[HN Gopher] Polars Cloud: The Distributed Cloud Architecture to ...
___________________________________________________________________
Polars Cloud: The Distributed Cloud Architecture to Run Polars
Anywhere
Author : neilfrndes
Score : 82 points
Date : 2025-03-07 20:57 UTC (2 hours ago)
(HTM) web link (pola.rs)
(TXT) w3m dump (pola.rs)
| LaurensBER wrote:
| This is very impressive and definitely fills a huge hole in the
| whole data frame ecosystem.
|
| I've been quite impressed with the Polars team and after using
| Pandas for years, Polars feels like a much needed fresh wind.
| Very excited to give this a go sometime soon!
| 0cf8612b2e1e wrote:
| I'll bite- what's the pitch vs Dask/Spark/Ray/etc?
|
| I am admittedly a tough sell when the workstation under my desk
| has 192GB of RAM.
| benrutter wrote:
| Doesn't look like benchmarks are there yet, but knowing polars,
| I'd guess performance will be front and centre.
|
| I think the best selling point speaks to your workstation size-
| just start with polars vanilla. It'll work great for ages, and
| if you do need to scale, you can use polars cloud.
|
| That solves what I see as one if the big issues with a lot of
| these types of projects, which is the really poor performance
| at smaller sizes, meaning practically you end up using
| completely different frameworks based on size, which is a bif
| hassle if you want to rewrite in one direction.
| __mharrison__ wrote:
| Yeah, you can process 99% of tabular workloads with that. I
| generally advise my clients to work on a single node before
| attempting to scale out.
| film42 wrote:
| I think this will be a hit with the big name audit companies. I
| know some use databricks for pyspark on the M&A side. As deals
| move forward and they get more data, they have to scale up
| their instances which isn't cheap. If polars enables serverless
| compute where you pay by the job, that could be a big win.
|
| And sure, databricks has an idle shutdown feature, but suppose
| it takes ~6 hours to process the deal report, and only the
| first hour needs the scaled up power to compute one table, and
| the rest of the jobs only need 1/10th the mem and cores. Polars
| could save these firms a lot of money.
| serced wrote:
| May I ask what part in M&A needs this much data processing? I
| am quite familiar with the field but did not yet see such
| tasks.
| tfehring wrote:
| The obvious one is that you can handle bigger workloads than
| you can fit in RAM on a single machine. The more important but
| less obvious one is that it right-sizes the resources needed
| for each workload, so you're not running an 8GB job on an 8TB
| machine, and your manually-allocated 8GB server doesn't OOM
| when that job grows to 10GB next year.
| orlp wrote:
| Disclaimer: I work for Polars Inc, but my opinions are my own.
|
| If you have a very beefy desktop machine and no giant datasets,
| there isn't a strong reason to use Polars Cloud.
|
| Are you a data scientist running a Polars data pipeline against
| a subsampled dataset in a notebook on your laptop? With just
| changing a couple lines of code you can run that same pipeline
| against your full dataset on a beefy cloud machine which is
| automatically spun up and spun down for you. If you have so
| much data that one machine doesn't cut it, you can start
| running distributed.
|
| In a nutshell, the pitch is very similar to Dask/Ray/Spark,
| except that it's Polars. A lot of our users say that they came
| for the speed but stayed for the API, and with Polars Cloud
| they can use our API and semantics on the cloud. No need to
| translate it to Dask/Ray/Spark.
| __mharrison__ wrote:
| Really excited for the Polars team. I've always been impressed by
| their work and responsiveness to issues I've filed in the past.

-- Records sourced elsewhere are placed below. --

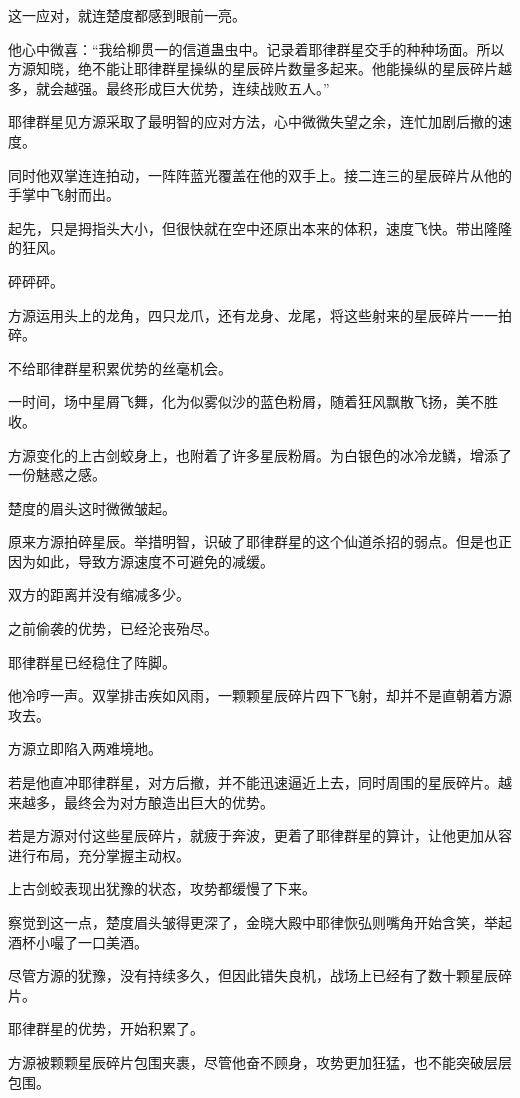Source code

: \begin{this_body}
这一应对，就连楚度都感到眼前一亮。

他心中微喜：“我给柳贯一的信道蛊虫中。记录着耶律群星交手的种种场面。所以方源知晓，绝不能让耶律群星操纵的星辰碎片数量多起来。他能操纵的星辰碎片越多，就会越强。最终形成巨大优势，连续战败五人。”

耶律群星见方源采取了最明智的应对方法，心中微微失望之余，连忙加剧后撤的速度。

同时他双掌连连拍动，一阵阵蓝光覆盖在他的双手上。接二连三的星辰碎片从他的手掌中飞射而出。

起先，只是拇指头大小，但很快就在空中还原出本来的体积，速度飞快。带出隆隆的狂风。

砰砰砰。

方源运用头上的龙角，四只龙爪，还有龙身、龙尾，将这些射来的星辰碎片一一拍碎。

不给耶律群星积累优势的丝毫机会。

一时间，场中星屑飞舞，化为似雾似沙的蓝色粉屑，随着狂风飘散飞扬，美不胜收。

方源变化的上古剑蛟身上，也附着了许多星辰粉屑。为白银色的冰冷龙鳞，增添了一份魅惑之感。

楚度的眉头这时微微皱起。

原来方源拍碎星辰。举措明智，识破了耶律群星的这个仙道杀招的弱点。但是也正因为如此，导致方源速度不可避免的减缓。

双方的距离并没有缩减多少。

之前偷袭的优势，已经沦丧殆尽。

耶律群星已经稳住了阵脚。

他冷哼一声。双掌排击疾如风雨，一颗颗星辰碎片四下飞射，却并不是直朝着方源攻去。

方源立即陷入两难境地。

若是他直冲耶律群星，对方后撤，并不能迅速逼近上去，同时周围的星辰碎片。越来越多，最终会为对方酿造出巨大的优势。

若是方源对付这些星辰碎片，就疲于奔波，更着了耶律群星的算计，让他更加从容进行布局，充分掌握主动权。

上古剑蛟表现出犹豫的状态，攻势都缓慢了下来。

察觉到这一点，楚度眉头皱得更深了，金晓大殿中耶律恢弘则嘴角开始含笑，举起酒杯小嘬了一口美酒。

尽管方源的犹豫，没有持续多久，但因此错失良机，战场上已经有了数十颗星辰碎片。

耶律群星的优势，开始积累了。

方源被颗颗星辰碎片包围夹裹，尽管他奋不顾身，攻势更加狂猛，也不能突破层层包围。


\end{this_body}
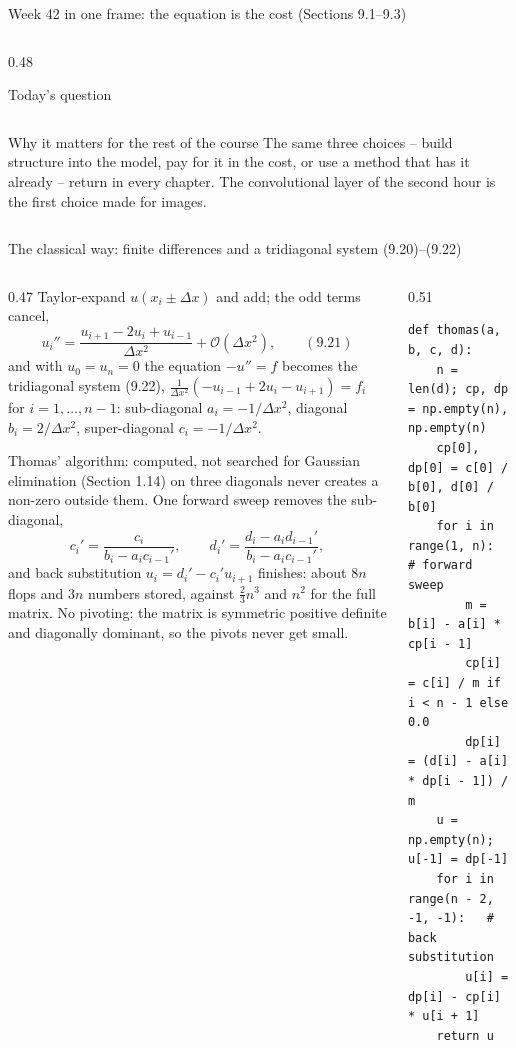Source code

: \documentclass[10pt,aspectratio=169]{beamer}
\begin{document}
\begin{frame}{Week 42 in one frame: the equation is the cost (Sections 9.1--9.3)}
\begin{columns}[T]
\begin{column}{0.48\textwidth}
\begin{block}{Today's question}
\begin{center}
\begin{tabular}{@{}lll@{}}
\bottomrule
\end{tabular}
\end{center}
\end{block}
\begin{block}{Why it matters for the rest of the course}
\scriptsize
The same three choices -- build structure into the model, pay for it in the
cost, or use a method that has it already -- return in every chapter.  The
convolutional layer of the second hour is the first choice made for
images.
\end{block}
\end{column}
\end{columns}
\end{frame}

\begin{frame}[fragile]{The classical way: finite differences and a tridiagonal system (9.20)--(9.22)}
\begin{columns}[T]
\begin{column}{0.47\textwidth}
\scriptsize
Taylor-expand $u(x_i\pm\Delta x)$ and add; the odd terms cancel,
\[
  u_i''=\frac{u_{i+1}-2u_i+u_{i-1}}{\Delta x^{2}}+\mathcal{O}(\Delta x^{2}),
  \qquad(9.21)
\]
and with $u_0=u_n=0$ the equation $-u''=f$ becomes the tridiagonal system
(9.22), $\tfrac{1}{\Delta x^{2}}(-u_{i-1}+2u_i-u_{i+1})=f_i$ for
$i=1,\dots,n-1$: sub-diagonal $a_i=-1/\Delta x^{2}$, diagonal
$b_i=2/\Delta x^{2}$, super-diagonal $c_i=-1/\Delta x^{2}$.
\begin{block}{Thomas' algorithm: computed, not searched for}
\scriptsize
Gaussian elimination (Section 1.14) on three diagonals never creates a
non-zero outside them.  One forward sweep removes the sub-diagonal,
\[
  c_i'=\frac{c_i}{b_i-a_ic_{i-1}'},\qquad
  d_i'=\frac{d_i-a_id_{i-1}'}{b_i-a_ic_{i-1}'},
\]
and back substitution $u_i=d_i'-c_i'u_{i+1}$ finishes: about $8n$ flops
and $3n$ numbers stored, against $\tfrac{2}{3}n^{3}$ and $n^{2}$ for the
full matrix.  No pivoting: the matrix is symmetric positive definite and
diagonally dominant, so the pivots never get small.
\end{block}
\end{column}
\begin{column}{0.51\textwidth}
\begin{lstlisting}
def thomas(a, b, c, d):
    n = len(d); cp, dp = np.empty(n), np.empty(n)
    cp[0], dp[0] = c[0] / b[0], d[0] / b[0]
    for i in range(1, n):            # forward sweep
        m = b[i] - a[i] * cp[i - 1]
        cp[i] = c[i] / m if i < n - 1 else 0.0
        dp[i] = (d[i] - a[i] * dp[i - 1]) / m
    u = np.empty(n); u[-1] = dp[-1]
    for i in range(n - 2, -1, -1):   # back substitution
        u[i] = dp[i] - cp[i] * u[i + 1]
    return u


\end{lstlisting}
\end{column}
\end{columns}
\end{frame}
\end{document}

| The world is lifted when there is good competition like this.
| TheAlchemist wrote:
| Having switched from Pandas to Polars recently, this is quite
| interesting and I guess performance wise it will be excellent.
| whalesalad wrote:
| Never understood these kinds of cloud tools that deal with big
| data. You are paying enormous ingress/egress fees to do this.
| tfehring wrote:
| That's almost certainly the main reason they're offering this
| on all 3 major public clouds from day 1.
| tomnipotent wrote:
| > You are paying enormous ingress/egress fees to do this.
|
| It looks like their offering runs on the same cloud provider as
| the client, so no bandwidth fees. Right now it looks to be AWS,
| but mentions Azure/GCP/self-hosted.
| Starlord2048 wrote:
| I can appreciate the pain points you guys are addressing.
|
| The "diagonal scaling" approach seems particularly clever -
| dynamically choosing between horizontal and vertical scaling
| based on the query characteristics rather than forcing users into
| a one-size-fits-all model. Most real-world data workloads have
| mixed requirements, so this flexibility could be a major
| advantage.
|
| I'm curious how the new streaming engine with out-of-core
| processing will compare to Dask, which has been in this space for
| a while but hasn't quite achieved the adoption of pandas/PySpark
| despite its strengths.
|
| The unified API approach also tackles a real issue. The cognitive
| overhead of switching between pandas for local work and PySpark
| for distributed work is higher than most people acknowledge.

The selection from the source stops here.